-------- Material provided --------

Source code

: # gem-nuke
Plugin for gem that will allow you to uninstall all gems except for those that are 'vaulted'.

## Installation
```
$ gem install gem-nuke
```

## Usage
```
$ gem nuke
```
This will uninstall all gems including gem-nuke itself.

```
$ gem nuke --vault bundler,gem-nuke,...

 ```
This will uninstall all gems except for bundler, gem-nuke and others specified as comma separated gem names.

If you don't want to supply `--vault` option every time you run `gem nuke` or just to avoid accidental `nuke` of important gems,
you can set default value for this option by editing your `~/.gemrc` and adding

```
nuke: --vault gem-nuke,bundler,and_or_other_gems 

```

--------

* [Aim of the exercise]
An exact written copy of every entry is the required answer.

* [Solution for this problem]
Source code

: # gem-nuke
Plugin for gem that will allow you to uninstall all gems except for those that are 'vaulted'.

## Installation
```
$ gem install gem-nuke
```

## Usage
```
$ gem nuke
```
This will uninstall all gems including gem-nuke itself.

```
$ gem nuke --vault bundler,gem-nuke,...

 ```
This will uninstall all gems except for bundler, gem-nuke and others specified as comma separated gem names.

If you don't want to supply `--vault` option every time you run `gem nuke` or just to avoid accidental `nuke` of important gems,
you can set default value for this option by editing your `~/.gemrc` and adding

```
nuke: --vault gem-nuke,bundler,and_or_other_gems 

```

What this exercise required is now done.